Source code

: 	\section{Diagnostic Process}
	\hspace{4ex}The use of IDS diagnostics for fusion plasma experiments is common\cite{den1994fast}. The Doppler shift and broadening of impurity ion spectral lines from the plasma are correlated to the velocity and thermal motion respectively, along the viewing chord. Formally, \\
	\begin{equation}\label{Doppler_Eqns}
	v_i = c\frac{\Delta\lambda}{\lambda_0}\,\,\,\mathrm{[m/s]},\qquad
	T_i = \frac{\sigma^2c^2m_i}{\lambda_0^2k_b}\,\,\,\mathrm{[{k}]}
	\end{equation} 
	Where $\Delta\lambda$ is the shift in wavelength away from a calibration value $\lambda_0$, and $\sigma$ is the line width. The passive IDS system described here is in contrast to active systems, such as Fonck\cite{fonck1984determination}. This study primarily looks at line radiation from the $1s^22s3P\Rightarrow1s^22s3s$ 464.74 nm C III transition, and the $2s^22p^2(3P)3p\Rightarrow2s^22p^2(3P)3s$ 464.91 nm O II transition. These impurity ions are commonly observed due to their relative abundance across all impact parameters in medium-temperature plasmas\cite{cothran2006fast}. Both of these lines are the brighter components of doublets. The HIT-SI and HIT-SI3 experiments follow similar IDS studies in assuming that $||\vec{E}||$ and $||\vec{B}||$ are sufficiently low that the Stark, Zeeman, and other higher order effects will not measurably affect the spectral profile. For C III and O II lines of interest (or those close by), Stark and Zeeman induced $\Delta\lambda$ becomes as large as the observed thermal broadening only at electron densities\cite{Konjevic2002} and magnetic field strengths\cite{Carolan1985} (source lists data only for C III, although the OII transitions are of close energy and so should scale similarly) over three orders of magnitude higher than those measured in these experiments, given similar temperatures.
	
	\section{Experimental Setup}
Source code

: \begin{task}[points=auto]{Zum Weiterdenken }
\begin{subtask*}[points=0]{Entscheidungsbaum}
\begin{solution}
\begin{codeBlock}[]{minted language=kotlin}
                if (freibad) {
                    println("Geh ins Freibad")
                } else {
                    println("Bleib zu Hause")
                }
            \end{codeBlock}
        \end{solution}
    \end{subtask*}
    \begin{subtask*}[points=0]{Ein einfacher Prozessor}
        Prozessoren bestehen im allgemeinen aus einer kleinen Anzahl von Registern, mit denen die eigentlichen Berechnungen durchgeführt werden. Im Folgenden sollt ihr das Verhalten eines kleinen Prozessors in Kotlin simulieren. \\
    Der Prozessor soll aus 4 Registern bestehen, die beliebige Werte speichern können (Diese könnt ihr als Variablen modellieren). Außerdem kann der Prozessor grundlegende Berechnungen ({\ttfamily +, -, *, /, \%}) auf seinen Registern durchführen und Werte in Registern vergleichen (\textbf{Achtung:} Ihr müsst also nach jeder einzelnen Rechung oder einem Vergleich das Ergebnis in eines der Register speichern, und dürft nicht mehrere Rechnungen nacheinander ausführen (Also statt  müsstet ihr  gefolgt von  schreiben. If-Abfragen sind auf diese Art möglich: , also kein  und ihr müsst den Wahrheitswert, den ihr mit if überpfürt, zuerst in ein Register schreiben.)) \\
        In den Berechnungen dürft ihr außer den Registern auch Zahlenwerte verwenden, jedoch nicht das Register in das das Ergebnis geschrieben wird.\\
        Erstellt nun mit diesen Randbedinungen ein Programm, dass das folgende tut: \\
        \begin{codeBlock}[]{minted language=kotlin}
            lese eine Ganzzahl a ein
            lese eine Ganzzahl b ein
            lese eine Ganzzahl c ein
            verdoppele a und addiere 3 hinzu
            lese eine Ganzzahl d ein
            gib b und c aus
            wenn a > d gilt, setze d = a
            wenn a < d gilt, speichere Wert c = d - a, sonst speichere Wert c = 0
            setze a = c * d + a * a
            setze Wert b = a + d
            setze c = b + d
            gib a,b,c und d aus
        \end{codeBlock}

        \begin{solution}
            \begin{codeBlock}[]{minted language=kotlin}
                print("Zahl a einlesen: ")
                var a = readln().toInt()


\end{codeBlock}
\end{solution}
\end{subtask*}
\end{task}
==========
◆ What you will do ◆
Note each line above that holds "lines", then copy all of them.

◆ Answer space ◆
	\hspace{4ex}The use of IDS diagnostics for fusion plasma experiments is common\cite{den1994fast}. The Doppler shift and broadening of impurity ion spectral lines from the plasma are correlated to the velocity and thermal motion respectively, along the viewing chord. Formally, \\
	Where $\Delta\lambda$ is the shift in wavelength away from a calibration value $\lambda_0$, and $\sigma$ is the line width. The passive IDS system described here is in contrast to active systems, such as Fonck\cite{fonck1984determination}. This study primarily looks at line radiation from the $1s^22s3P\Rightarrow1s^22s3s$ 464.74 nm C III transition, and the $2s^22p^2(3P)3p\Rightarrow2s^22p^2(3P)3s$ 464.91 nm O II transition. These impurity ions are commonly observed due to their relative abundance across all impact parameters in medium-temperature plasmas\cite{cothran2006fast}. Both of these lines are the brighter components of doublets. The HIT-SI and HIT-SI3 experiments follow similar IDS studies in assuming that $||\vec{E}||$ and $||\vec{B}||$ are sufficiently low that the Stark, Zeeman, and other higher order effects will not measurably affect the spectral profile. For C III and O II lines of interest (or those close by), Stark and Zeeman induced $\Delta\lambda$ becomes as large as the observed thermal broadening only at electron densities\cite{Konjevic2002} and magnetic field strengths\cite{Carolan1985} (source lists data only for C III, although the OII transitions are of close energy and so should scale similarly) over three orders of magnitude higher than those measured in these experiments, given similar temperatures.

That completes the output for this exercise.